Belle, a Second Chance League dog found as a stray near Two Rivers, left, Beau, a former Fairbanks North Star Borough shelter dog, and Mustang watch hopefully for their dinner Feb. 25 in Salcha.
Photos by Libbie Martin
The howls of anticipation begin as soon as the cabin door opens. As Matt and Donna Thompson make their way down the trail, Belle, Shasta and the rest of the Thompson crew hop on their kennels, prance eagerly and sing their delight -- someone’s mushing today.
Matt and Donna are relative newcomers to Alaska’s official sport. Matt, a medic with the 82nd Airborne in North Carolina, was assigned to Fort Wainwright in March 2004. Today they are mushing enthusiasts. But they also are mushers with a cause -- they’ve embraced the Second Chance League’s mission of reducing the numbers of huskies languishing at the Fairbanks North Star Bureau Animal shelter.
Donna is serving as vice president this year, and she and Matt have adopted and fostered a few of the rescued huskies, who now pull their sleds.

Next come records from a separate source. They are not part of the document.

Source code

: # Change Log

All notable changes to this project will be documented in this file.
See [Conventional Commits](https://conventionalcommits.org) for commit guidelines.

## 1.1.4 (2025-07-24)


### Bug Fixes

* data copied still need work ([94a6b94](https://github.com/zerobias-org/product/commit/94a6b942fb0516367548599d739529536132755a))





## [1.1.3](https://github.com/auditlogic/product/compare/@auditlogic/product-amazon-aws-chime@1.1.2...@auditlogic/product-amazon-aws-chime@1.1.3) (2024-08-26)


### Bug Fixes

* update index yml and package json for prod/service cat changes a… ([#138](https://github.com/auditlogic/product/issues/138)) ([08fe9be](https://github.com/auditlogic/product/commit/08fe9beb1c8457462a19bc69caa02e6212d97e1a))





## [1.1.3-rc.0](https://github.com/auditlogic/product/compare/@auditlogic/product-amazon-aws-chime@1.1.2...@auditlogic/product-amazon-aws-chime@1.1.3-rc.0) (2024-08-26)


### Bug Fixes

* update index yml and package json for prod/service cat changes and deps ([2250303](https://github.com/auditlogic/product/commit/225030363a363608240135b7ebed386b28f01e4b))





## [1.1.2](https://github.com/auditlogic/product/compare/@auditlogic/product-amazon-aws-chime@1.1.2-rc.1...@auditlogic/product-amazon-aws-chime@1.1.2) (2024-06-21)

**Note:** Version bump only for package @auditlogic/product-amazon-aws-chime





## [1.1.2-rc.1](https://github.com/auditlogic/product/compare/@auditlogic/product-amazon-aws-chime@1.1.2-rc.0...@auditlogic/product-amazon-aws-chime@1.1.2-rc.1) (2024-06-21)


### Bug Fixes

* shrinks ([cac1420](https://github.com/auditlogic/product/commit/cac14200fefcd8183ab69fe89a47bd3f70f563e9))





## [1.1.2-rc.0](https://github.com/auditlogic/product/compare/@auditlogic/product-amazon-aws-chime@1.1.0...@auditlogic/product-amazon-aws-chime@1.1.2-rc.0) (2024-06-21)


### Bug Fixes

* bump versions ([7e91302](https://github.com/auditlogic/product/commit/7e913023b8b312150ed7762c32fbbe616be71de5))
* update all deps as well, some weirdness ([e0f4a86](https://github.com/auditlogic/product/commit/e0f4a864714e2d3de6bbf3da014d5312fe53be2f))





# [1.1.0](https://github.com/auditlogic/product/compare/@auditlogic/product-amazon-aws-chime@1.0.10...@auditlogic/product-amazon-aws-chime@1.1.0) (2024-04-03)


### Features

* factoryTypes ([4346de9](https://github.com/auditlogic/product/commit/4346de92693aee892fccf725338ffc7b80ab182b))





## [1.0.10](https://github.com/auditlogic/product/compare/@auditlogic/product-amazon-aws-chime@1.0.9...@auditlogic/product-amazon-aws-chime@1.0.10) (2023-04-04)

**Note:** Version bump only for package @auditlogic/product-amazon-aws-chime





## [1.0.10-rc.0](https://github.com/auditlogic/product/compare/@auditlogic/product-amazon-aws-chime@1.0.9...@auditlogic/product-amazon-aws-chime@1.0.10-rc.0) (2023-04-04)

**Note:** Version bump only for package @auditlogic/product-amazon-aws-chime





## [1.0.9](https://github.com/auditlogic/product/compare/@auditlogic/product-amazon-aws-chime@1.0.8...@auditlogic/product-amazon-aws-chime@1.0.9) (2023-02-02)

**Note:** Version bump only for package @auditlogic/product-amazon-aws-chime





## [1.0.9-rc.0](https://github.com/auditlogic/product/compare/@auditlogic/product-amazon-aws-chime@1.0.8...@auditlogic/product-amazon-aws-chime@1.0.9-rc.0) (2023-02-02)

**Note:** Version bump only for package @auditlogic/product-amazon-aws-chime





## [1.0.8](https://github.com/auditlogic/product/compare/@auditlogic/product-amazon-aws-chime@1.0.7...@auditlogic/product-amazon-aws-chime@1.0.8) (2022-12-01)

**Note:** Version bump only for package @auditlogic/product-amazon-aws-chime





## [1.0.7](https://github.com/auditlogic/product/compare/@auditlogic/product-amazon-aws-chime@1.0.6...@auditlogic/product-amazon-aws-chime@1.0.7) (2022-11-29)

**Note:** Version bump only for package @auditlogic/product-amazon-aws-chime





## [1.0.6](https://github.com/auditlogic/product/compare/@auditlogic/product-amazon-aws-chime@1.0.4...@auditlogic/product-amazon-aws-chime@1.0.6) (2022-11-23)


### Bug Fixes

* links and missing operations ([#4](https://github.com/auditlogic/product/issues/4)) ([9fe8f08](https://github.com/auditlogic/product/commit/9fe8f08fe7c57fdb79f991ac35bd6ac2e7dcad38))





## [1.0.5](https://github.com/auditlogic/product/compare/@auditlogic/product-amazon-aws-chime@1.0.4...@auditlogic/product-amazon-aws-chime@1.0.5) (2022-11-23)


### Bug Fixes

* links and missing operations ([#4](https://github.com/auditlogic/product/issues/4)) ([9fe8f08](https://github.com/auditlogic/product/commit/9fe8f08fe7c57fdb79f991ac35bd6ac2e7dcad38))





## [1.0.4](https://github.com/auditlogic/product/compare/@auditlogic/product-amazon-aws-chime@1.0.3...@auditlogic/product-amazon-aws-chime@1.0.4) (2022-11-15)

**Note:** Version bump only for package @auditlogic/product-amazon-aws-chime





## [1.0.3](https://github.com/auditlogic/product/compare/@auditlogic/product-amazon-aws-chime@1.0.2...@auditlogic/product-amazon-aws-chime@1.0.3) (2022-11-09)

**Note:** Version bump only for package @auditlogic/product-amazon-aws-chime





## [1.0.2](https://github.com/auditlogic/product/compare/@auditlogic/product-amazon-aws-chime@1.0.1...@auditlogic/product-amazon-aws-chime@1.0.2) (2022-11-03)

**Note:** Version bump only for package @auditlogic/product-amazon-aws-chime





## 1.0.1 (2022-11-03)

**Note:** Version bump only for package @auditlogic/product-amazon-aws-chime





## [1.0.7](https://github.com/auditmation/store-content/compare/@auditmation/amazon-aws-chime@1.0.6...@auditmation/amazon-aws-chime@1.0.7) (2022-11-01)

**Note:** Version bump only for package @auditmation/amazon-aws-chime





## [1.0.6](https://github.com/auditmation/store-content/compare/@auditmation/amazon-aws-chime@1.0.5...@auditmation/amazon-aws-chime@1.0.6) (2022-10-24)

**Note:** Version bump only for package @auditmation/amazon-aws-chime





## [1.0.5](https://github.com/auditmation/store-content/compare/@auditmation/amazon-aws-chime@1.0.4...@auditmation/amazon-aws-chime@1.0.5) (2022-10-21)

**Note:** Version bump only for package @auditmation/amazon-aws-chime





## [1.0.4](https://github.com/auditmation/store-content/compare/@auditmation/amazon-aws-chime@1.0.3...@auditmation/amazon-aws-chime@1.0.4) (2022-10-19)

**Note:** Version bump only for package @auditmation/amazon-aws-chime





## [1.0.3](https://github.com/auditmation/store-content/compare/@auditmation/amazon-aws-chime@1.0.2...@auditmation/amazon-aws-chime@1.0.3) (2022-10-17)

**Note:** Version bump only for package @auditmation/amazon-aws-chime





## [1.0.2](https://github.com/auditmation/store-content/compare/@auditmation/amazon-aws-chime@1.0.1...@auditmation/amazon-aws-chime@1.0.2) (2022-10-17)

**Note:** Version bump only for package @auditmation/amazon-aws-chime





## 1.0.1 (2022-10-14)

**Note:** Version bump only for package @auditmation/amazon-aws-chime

Beau jumps up on Donna Thompson as he eagerly waits being harnessed to the sled for a short run.
Photo by Libbie Martin
Belle is a recent addition. She was found wandering around Two Rivers not long ago. When she was taken to the shelter, a routine check discovered she has a Yukon Quest microchip, which means Belle is a Yukon Quest International Dog Sled Race veteran, having at least started the grueling 1,000-mile run between Fairbanks and Whitehorse, Yukon Territory. But since no one claimed her or reported her missing, she was just another husky in the shelter, perhaps destined for euthanasia. Donna wasn’t willing to let that happen, so Belle became a foster dog in the Thompson kennel.
And after running her, Donna is even more puzzled. “I can’t find anything wrong with this dog,” she said.
The Second Chance League was chartered in October 2003, according to Lynn Orbison, musher, dog groomer and one of the founding members.
“Our entire mission is to reduce the number of huskies euthanized at the shelter,” Orbison said.
It’s puzzling, both Orbison and Donna say, that in the “Sled Dog Capital of the World,” large numbers of huskies are killed in local shelters yearly.
“Why?” Donna asks. “I scratch my head.”
The FNSB Shelter calls the league whenever a husky is brought to the shelter. League member Carol Kleckner takes them out for a “test drive” to see what they are made of. She drives a team of six to eight dogs, mixing the test dogs with experienced runners. She rarely has to pull any dog off the team. For any reason.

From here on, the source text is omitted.